◆ Task requirements: Scan the material for the word "matrices" and copy each line where it occurs.

◆ Information supplied:
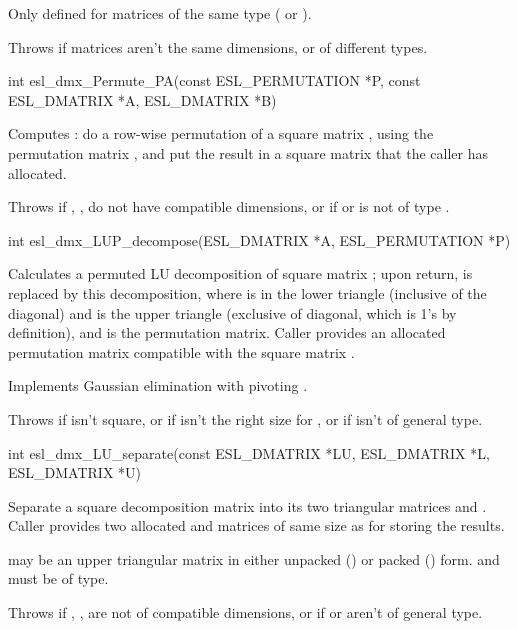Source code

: \begin{sreapi}
Only defined for matrices of the same type (
or ).

Throws  if matrices aren't the same dimensions, or
of different types.


\hypertarget{func:esl_dmx_Permute_PA()}
{\item[int esl\_dmx\_Permute\_PA(const ESL\_PERMUTATION *P, const ESL\_DMATRIX *A, ESL\_DMATRIX *B)]}

Computes : do a row-wise permutation of a square
matrix , using the permutation matrix , and put
the result in a square matrix  that the caller has
allocated.

Throws  if , ,  do not have compatible dimensions,
or if  or  is not of type .


\hypertarget{func:esl_dmx_LUP_decompose()}
{\item[int esl\_dmx\_LUP\_decompose(ESL\_DMATRIX *A, ESL\_PERMUTATION *P)]}

Calculates a permuted LU decomposition of square matrix
; upon return,  is replaced by this decomposition,
where  is in the lower triangle (inclusive of the 
diagonal) and  is the upper triangle (exclusive of
diagonal, which is 1's by definition), and  is the
permutation matrix. Caller provides an allocated 
permutation matrix  compatible with the square matrix
.

Implements Gaussian elimination with pivoting 
\citep[p.~759]{Cormen99}.

Throws  if  isn't square, or if  isn't the right
size for , or if  isn't of general type.


\hypertarget{func:esl_dmx_LU_separate()}
{\item[int esl\_dmx\_LU\_separate(const ESL\_DMATRIX *LU, ESL\_DMATRIX *L, ESL\_DMATRIX *U)]}

Separate a square  decomposition matrix into its two
triangular matrices  and . Caller provides two
allocated  and  matrices of same size as  for
storing the results.

 may be an upper triangular matrix in either unpacked
() or packed () form.
 and  must be of  type.

Throws  if , ,  are not of compatible dimensions,
or if  or  aren't of general type. 



\end{sreapi}
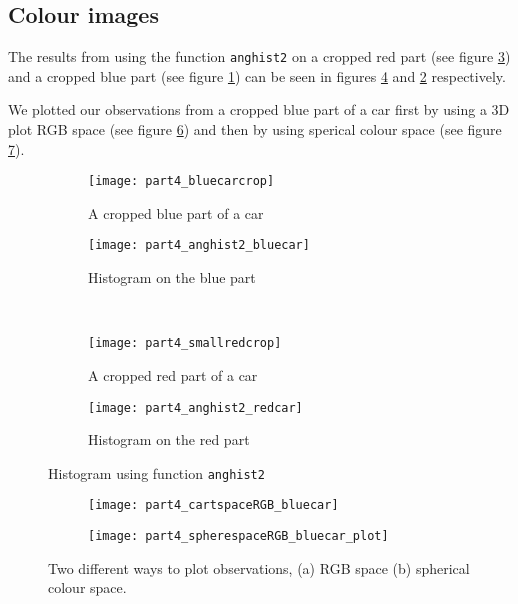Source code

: \subsection{Colour images}
The results from using the function \texttt{anghist2} on a cropped red part (see figure \ref{fig:redCrop}) and a cropped blue part (see figure \ref{fig:blueCrop}) can be seen in figures \ref{fig:redSpec} and \ref{fig:blueSpec} respectively.

We plotted our observations from a cropped blue part of a car first by using a 3D plot RGB space (see figure \ref{fig:cartSpace}) and then by using sperical colour space (see figure \ref{fig:sphereSpace}).
\begin{figure}
	\centering
	\begin{subfigure}[b]{0.4\textwidth}
		\texttt{[image: part4\_bluecarcrop]}
		\caption{A cropped blue part of a car}
		\label{fig:blueCrop}
	\end{subfigure}
	\begin{subfigure}[b]{0.4\textwidth}
		\texttt{[image: part4\_anghist2\_bluecar]}
		\caption{Histogram on the blue part}
		\label{fig:blueSpec}
	\end{subfigure}
	\\
	\begin{subfigure}[b]{0.4\textwidth}
		\texttt{[image: part4\_smallredcrop]}
		\caption{A cropped red part of a car}
		\label{fig:redCrop}
	\end{subfigure}
	\begin{subfigure}[b]{0.4\textwidth}
		\texttt{[image: part4\_anghist2\_redcar]}
		\caption{Histogram on the red part}
		\label{fig:redSpec}
	\end{subfigure}
	\caption{Histogram using function \texttt{anghist2}}
	\label{fig:colour}
\end{figure}
\begin{figure}

	\centering
	\begin{subfigure}[b]{0.4\textwidth}
		\texttt{[image: part4\_cartspaceRGB\_bluecar]}
		\caption{}
		\label{fig:cartSpace}
	\end{subfigure}
	\begin{subfigure}[b]{0.4\textwidth}	
		\texttt{[image: part4\_spherespaceRGB\_bluecar\_plot]}
		\caption{}
		\label{fig:sphereSpace}
	\end{subfigure}
	\caption{Two different ways to plot observations, (a) RGB space (b) spherical colour space. }
	\label{fig:part4Sphere}
\end{figure}

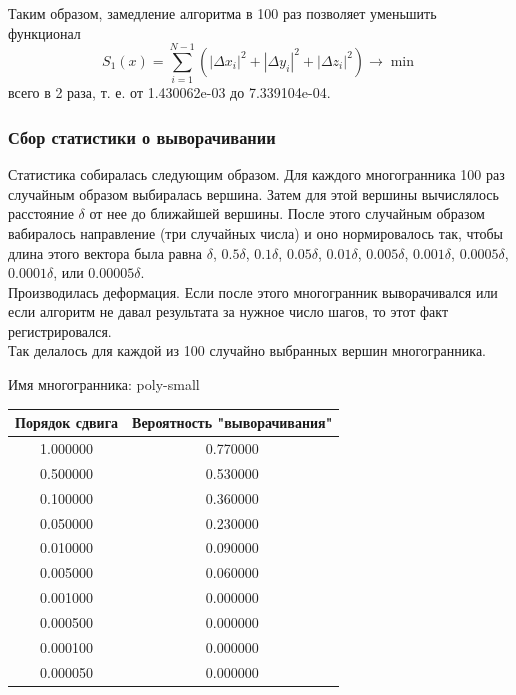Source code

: \documentclass[a4paper,12pt, titlepage]{article}
\begin{document}
\begin{flushleft}
 Таким образом, замедление алгоритма в 100 раз позволяет уменьшить функционал
$$	
	S_{1}(x) = \sum\limits_{i = 1}^{N - 1}(|\Delta x_{i}|^{2} + |\Delta y_{i}|^{2} + |\Delta z_{i}|^{2})\to \min		
$$
всего в 2 раза, т. е. от 1.430062e-03 до 7.339104e-04.
\end{flushleft}


\subsubsection{Сбор статистики о выворачивании}
\begin{flushleft}
 Статистика собиралась следующим образом. Для каждого многогранника 100 раз случайным образом
выбиралась вершина. Затем для этой вершины вычислялось расстояние $\delta$ от нее до ближайшей вершины.
После этого случайным образом вабиралось направление (три случайных числа) и оно нормировалось так, чтобы
длина этого вектора была равна $\delta$, $0.5\delta$, $0.1\delta$, $0.05\delta$, $0.01\delta$, $0.005\delta$, $0.001\delta$,
$0.0005\delta$, $0.0001\delta$, или $0.00005\delta$. \\
Производилась деформация. Если после этого многогранник выворачивался или если алгоритм не давал
результата за нужное число шагов, то этот факт регистрировался.\\
Так делалось для каждой из 100 случайно выбранных вершин многогранника.
\end{flushleft}

\begin{flushleft}
Имя многогранника: poly-small\\
\begin{tabular}{|c|c|}
\hline
	Порядок сдвига & Вероятность "выворачивания"\\
\hline
	1.000000 &	0.770000\\
\hline
	0.500000 &	0.530000\\
\hline
	0.100000 &	0.360000\\
\hline
	0.050000 &	0.230000\\
\hline
	0.010000 &	0.090000\\
\hline
	0.005000 &	0.060000\\
\hline
	0.001000 &	0.000000\\
\hline
	0.000500 &	0.000000\\
\hline
	0.000100 &	0.000000\\
\hline
	0.000050 &	0.000000\\
\hline
\end{tabular} 
\end{flushleft}
\end{document}
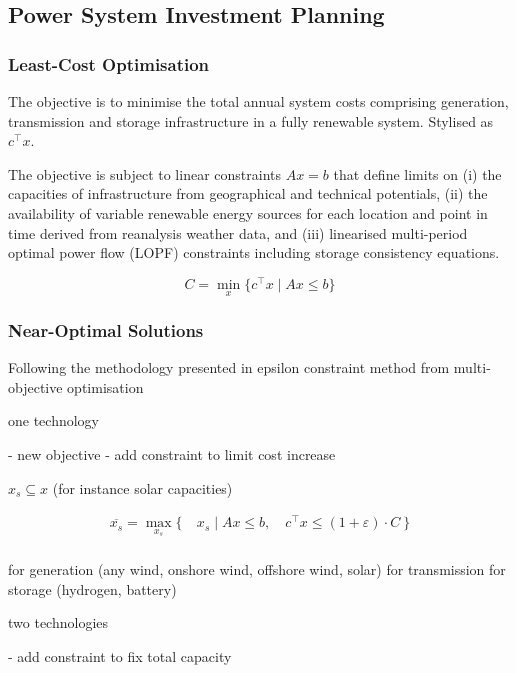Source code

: \subsection{Power System Investment Planning}
\label{sec:model}

\subsubsection{Least-Cost Optimisation}

The objective is to minimise the total annual system costs comprising generation, transmission and storage infrastructure in a fully renewable system. Stylised as $c^\top x$.

The objective is subject to linear constraints $Ax=b$ that define limits on
(i) the capacities of infrastructure from geographical and technical potentials,
(ii) the availability of variable renewable energy sources for each location and point in time derived from reanalysis weather data, and
(iii) linearised multi-period optimal power flow (LOPF) constraints including storage consistency equations.

\begin{equation}
    C = \min_x\{c^\top x \mid Ax\leq b\}
\end{equation}

\subsubsection{Near-Optimal Solutions}

Following the methodology presented in \cite{nearoptimal}
epsilon constraint method from multi-objective optimisation \cite{mavrotas_effective_2009}

one technology

- new objective
- add constraint to limit cost increase

$x_s\subseteq x$ (for instance solar capacities)

\begin{align}
    \overline{x_s} = \max_{x_s}\{\:&x_s \mid Ax\leq b,\quad c^\top x\leq (1+\varepsilon)\cdot C \:\} \\
\end{align}

for generation (any wind, onshore wind, offshore wind, solar)
for transmission
for storage (hydrogen, battery)

two technologies

- add constraint to fix total capacity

◆ Exercise output:
Only defined for matrices of the same type (
Throws  if matrices aren't the same dimensions, or
triangular matrices  and . Caller provides two
allocated  and  matrices of same size as  for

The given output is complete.